■ TASK
Say how many of the lines below include the word "html", and write nothing else.

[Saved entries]
--------------------
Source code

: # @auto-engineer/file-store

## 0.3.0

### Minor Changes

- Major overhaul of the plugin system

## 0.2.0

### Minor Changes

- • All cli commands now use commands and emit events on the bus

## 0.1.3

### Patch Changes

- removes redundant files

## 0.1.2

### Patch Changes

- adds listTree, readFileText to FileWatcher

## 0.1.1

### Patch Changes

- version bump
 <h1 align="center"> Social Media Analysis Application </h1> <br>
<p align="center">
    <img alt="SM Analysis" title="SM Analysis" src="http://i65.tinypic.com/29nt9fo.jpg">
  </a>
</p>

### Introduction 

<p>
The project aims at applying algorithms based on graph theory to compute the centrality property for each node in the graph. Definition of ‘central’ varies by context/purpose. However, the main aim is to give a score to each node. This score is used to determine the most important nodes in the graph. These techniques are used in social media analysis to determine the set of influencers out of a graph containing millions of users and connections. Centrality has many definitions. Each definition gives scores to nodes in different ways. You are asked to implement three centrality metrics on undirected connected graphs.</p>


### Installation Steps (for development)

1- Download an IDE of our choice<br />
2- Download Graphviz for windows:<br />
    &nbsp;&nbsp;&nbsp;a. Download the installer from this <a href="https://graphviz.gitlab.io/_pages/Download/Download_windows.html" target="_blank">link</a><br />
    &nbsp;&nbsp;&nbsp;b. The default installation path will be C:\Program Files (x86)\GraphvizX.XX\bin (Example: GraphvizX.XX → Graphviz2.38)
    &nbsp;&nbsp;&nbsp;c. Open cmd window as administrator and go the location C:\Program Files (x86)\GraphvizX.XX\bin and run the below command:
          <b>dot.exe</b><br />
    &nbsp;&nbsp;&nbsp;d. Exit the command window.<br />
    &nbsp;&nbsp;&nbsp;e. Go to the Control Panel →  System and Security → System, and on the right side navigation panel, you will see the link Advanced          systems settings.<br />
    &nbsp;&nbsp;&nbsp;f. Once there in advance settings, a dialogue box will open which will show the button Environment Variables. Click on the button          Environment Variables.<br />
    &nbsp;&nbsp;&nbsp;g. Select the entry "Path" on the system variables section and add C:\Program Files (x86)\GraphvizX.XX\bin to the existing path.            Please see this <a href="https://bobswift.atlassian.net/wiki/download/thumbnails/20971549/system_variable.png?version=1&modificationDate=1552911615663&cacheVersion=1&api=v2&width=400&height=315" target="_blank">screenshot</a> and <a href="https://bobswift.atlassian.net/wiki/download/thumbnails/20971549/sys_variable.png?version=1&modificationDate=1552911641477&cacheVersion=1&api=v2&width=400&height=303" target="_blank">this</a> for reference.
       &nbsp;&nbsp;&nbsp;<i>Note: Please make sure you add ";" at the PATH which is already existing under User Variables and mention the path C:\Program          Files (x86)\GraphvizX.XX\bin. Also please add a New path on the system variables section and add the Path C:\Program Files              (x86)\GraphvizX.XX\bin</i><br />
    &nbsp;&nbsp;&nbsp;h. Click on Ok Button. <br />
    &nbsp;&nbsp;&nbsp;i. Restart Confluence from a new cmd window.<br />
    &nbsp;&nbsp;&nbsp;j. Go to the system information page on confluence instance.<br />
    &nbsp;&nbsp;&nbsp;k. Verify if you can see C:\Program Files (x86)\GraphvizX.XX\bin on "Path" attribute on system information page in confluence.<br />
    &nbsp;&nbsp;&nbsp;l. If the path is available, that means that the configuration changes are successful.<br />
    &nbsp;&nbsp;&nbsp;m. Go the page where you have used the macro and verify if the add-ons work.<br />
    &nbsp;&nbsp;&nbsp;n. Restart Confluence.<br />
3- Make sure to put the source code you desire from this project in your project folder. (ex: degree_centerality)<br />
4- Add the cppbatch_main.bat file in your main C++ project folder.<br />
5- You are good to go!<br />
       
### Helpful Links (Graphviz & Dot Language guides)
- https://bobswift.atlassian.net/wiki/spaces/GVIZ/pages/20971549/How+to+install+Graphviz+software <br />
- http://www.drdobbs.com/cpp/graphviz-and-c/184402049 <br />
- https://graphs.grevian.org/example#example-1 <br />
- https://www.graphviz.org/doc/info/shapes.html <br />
--------------------
■ RESPONSE BELOW
2